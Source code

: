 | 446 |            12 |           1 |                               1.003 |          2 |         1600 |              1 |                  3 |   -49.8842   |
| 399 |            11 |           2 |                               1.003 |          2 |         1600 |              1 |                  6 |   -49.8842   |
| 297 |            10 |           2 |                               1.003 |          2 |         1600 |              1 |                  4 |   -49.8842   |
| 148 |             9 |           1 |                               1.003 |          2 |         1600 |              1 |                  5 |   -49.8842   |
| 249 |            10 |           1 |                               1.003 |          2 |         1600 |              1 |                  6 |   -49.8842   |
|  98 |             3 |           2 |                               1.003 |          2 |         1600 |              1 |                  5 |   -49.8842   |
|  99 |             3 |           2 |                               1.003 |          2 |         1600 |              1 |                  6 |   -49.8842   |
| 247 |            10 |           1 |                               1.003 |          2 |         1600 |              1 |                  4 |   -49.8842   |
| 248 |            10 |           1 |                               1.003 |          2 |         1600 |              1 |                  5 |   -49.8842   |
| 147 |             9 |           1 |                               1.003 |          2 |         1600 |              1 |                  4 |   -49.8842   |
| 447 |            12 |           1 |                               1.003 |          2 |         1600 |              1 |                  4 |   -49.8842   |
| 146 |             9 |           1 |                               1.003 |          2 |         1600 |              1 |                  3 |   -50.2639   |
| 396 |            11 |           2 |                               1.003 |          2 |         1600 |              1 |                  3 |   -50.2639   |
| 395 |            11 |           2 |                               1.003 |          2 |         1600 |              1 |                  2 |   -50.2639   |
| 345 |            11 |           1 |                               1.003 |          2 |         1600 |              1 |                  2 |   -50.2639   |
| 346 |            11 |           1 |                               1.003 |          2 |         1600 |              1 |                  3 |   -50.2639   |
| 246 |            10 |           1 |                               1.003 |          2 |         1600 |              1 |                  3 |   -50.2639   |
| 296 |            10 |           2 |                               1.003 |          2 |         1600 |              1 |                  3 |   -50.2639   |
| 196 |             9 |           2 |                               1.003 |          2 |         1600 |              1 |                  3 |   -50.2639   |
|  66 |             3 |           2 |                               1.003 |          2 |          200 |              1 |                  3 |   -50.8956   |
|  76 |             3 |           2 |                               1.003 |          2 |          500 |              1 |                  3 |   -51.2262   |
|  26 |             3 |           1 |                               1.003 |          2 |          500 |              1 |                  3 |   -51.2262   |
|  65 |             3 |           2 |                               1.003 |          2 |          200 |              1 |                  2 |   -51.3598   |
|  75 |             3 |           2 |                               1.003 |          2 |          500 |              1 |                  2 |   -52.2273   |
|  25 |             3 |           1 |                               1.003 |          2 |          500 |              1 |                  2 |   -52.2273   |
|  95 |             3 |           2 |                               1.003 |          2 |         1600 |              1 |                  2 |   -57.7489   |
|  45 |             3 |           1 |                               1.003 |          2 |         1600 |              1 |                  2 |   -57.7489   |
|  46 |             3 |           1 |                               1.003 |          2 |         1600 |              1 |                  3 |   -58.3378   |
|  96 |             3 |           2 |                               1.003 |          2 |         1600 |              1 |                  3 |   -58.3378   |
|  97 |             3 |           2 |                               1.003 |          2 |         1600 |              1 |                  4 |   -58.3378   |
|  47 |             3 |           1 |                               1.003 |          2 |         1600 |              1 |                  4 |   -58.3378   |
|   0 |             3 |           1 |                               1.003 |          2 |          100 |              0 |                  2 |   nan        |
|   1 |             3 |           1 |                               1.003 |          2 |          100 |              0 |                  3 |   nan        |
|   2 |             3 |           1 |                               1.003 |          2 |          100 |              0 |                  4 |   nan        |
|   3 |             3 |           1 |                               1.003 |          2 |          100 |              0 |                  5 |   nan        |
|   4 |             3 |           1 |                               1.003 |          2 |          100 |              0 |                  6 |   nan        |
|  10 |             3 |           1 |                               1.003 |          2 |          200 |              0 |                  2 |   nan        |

☆ ☆ ☆ ☆ ☆

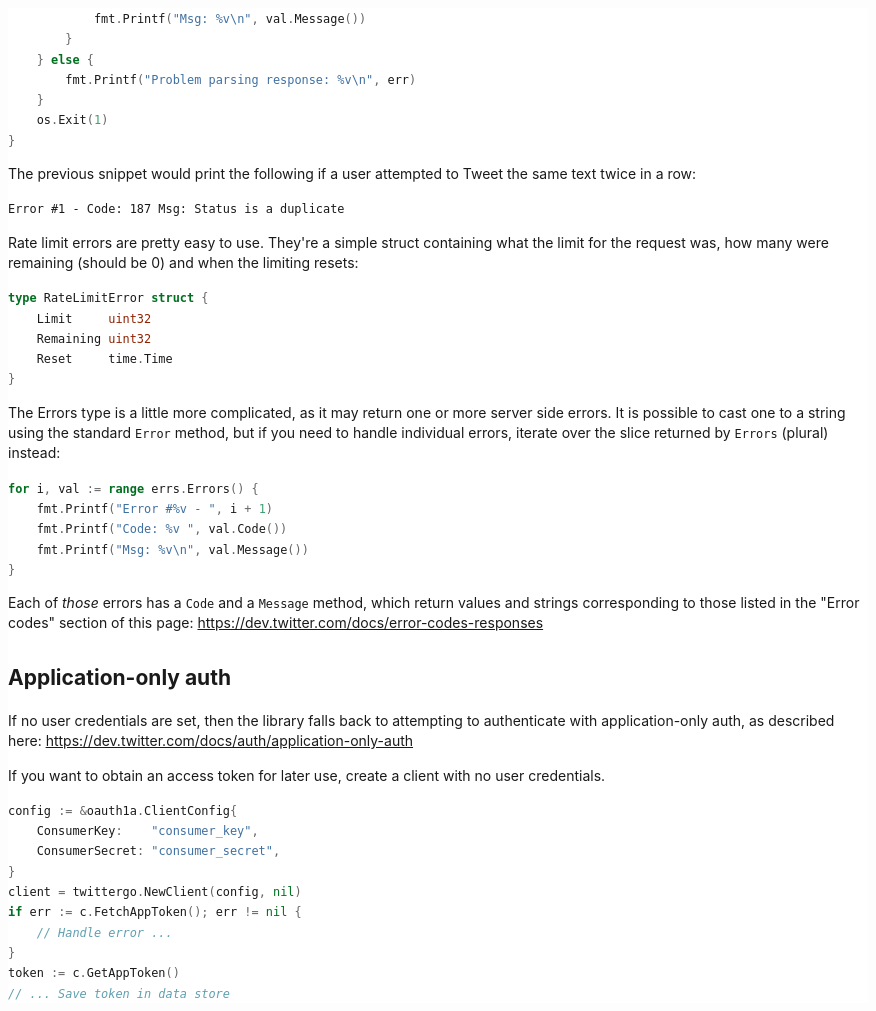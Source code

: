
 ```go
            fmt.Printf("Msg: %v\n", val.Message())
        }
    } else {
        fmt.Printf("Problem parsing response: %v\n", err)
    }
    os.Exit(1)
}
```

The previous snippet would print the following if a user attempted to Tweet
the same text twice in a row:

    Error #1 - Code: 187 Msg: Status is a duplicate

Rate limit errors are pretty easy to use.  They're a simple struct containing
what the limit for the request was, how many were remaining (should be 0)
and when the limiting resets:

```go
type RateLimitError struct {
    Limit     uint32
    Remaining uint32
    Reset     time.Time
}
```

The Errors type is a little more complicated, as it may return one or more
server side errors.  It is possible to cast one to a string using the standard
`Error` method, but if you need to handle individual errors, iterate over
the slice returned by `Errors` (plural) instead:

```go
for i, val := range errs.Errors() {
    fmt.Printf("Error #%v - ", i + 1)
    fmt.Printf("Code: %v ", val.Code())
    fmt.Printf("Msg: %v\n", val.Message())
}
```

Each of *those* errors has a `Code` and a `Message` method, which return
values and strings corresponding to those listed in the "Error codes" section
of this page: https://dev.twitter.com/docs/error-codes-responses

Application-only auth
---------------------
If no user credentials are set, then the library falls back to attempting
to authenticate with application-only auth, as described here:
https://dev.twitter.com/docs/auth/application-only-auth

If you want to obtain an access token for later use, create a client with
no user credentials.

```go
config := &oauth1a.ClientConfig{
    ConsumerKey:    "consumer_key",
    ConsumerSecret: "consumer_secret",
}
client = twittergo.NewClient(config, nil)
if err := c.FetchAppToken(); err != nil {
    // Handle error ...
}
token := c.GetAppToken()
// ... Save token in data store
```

☆ ☆ ☆ ☆ ☆

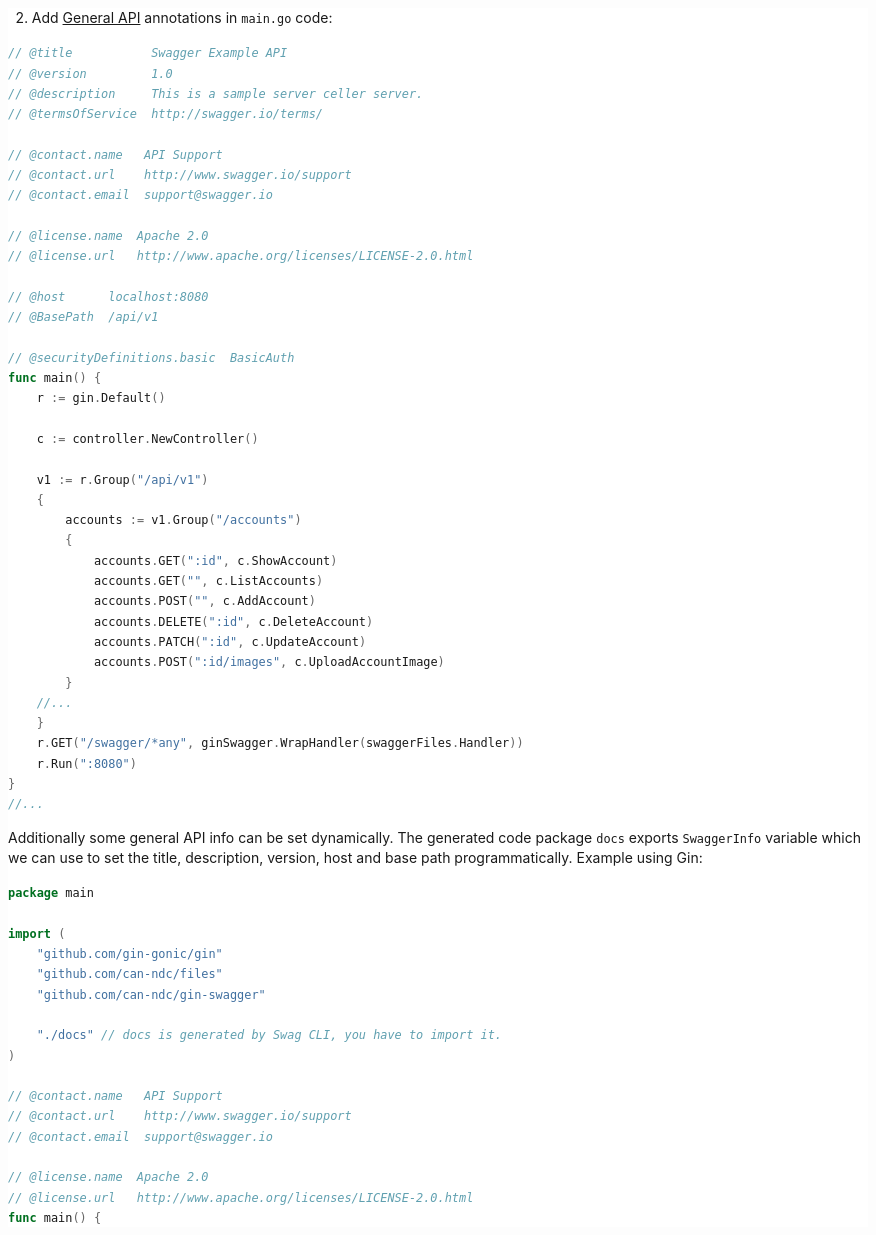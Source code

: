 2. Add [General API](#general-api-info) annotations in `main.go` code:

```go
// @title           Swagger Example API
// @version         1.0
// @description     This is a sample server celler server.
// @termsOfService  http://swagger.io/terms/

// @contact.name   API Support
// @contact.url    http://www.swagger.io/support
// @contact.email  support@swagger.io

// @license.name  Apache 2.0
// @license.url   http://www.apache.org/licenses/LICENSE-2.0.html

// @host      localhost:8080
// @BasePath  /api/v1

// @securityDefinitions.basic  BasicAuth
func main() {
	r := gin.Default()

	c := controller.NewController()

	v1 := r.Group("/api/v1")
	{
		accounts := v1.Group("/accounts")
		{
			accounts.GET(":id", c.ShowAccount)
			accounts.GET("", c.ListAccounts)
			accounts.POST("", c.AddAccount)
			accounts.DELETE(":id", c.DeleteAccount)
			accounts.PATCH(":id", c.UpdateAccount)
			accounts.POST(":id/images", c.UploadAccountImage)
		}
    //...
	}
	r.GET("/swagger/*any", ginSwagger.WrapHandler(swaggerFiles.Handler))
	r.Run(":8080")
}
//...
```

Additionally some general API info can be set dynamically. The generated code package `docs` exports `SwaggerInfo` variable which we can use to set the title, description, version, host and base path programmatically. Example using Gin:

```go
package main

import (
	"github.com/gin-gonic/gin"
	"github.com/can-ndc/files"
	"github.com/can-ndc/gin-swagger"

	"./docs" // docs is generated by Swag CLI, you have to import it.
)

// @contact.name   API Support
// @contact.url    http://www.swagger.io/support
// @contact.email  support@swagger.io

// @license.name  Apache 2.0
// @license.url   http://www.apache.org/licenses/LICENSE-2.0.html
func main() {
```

☆ ☆ ☆ ☆ ☆

PROBLEM REQUIREMENTS -
Check each line above for the string "only" and copy the ones that have it.

RESULT BELOW -
Application-only auth
to authenticate with application-only auth, as described here:
https://dev.twitter.com/docs/auth/application-only-auth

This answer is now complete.